— DIRECTIONS —
Select, from the data, each line where "formules" occurs.
** ENTRIES PROVIDED follows **
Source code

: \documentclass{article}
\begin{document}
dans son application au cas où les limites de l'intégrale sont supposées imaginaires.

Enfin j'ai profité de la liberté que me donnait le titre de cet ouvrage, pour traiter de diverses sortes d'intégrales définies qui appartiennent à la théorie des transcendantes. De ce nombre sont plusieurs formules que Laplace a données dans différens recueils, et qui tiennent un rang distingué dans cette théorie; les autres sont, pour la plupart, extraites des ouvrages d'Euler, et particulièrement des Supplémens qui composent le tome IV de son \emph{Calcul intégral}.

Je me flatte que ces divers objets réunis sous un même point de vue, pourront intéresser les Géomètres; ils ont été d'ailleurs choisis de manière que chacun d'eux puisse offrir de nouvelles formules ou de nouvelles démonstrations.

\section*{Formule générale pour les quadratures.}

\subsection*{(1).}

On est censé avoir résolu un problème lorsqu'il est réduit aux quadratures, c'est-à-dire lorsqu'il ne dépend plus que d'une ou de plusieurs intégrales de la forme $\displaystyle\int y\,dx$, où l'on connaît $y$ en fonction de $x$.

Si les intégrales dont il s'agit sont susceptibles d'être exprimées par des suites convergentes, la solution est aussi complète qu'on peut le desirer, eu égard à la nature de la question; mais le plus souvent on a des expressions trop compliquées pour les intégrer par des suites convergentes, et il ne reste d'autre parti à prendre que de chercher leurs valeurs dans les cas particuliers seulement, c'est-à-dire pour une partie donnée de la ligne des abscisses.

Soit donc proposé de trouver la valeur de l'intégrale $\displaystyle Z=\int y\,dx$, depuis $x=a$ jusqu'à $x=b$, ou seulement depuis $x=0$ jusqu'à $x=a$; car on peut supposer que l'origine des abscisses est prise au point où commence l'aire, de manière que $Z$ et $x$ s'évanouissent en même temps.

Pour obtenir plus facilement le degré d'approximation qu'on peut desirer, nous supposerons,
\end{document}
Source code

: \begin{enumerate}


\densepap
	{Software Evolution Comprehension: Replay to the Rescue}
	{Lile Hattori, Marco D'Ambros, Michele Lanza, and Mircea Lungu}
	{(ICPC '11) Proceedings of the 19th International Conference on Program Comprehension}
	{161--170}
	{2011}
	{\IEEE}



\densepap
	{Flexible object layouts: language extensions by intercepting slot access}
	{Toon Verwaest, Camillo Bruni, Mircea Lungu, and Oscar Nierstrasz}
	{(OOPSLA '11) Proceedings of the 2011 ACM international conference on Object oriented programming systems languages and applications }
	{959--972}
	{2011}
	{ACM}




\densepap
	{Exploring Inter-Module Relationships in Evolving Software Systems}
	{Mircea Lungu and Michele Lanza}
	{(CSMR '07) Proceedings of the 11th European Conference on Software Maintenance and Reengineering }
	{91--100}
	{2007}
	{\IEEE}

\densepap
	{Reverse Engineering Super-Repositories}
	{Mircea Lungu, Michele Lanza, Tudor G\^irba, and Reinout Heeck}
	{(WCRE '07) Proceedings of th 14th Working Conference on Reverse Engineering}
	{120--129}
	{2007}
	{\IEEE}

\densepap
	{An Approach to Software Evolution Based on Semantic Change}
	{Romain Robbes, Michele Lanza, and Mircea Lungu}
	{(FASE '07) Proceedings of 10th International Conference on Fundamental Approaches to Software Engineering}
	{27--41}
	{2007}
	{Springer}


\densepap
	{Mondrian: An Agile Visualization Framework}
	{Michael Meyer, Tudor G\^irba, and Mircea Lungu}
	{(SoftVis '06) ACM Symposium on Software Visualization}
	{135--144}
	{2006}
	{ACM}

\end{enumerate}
** End of ENTRIES PROVIDED **
— WRITTEN RESPONSE —
Enfin j'ai profité de la liberté que me donnait le titre de cet ouvrage, pour traiter de diverses sortes d'intégrales définies qui appartiennent à la théorie des transcendantes. De ce nombre sont plusieurs formules que Laplace a données dans différens recueils, et qui tiennent un rang distingué dans cette théorie; les autres sont, pour la plupart, extraites des ouvrages d'Euler, et particulièrement des Supplémens qui composent le tome IV de son \emph{Calcul intégral}.
Je me flatte que ces divers objets réunis sous un même point de vue, pourront intéresser les Géomètres; ils ont été d'ailleurs choisis de manière que chacun d'eux puisse offrir de nouvelles formules ou de nouvelles démonstrations.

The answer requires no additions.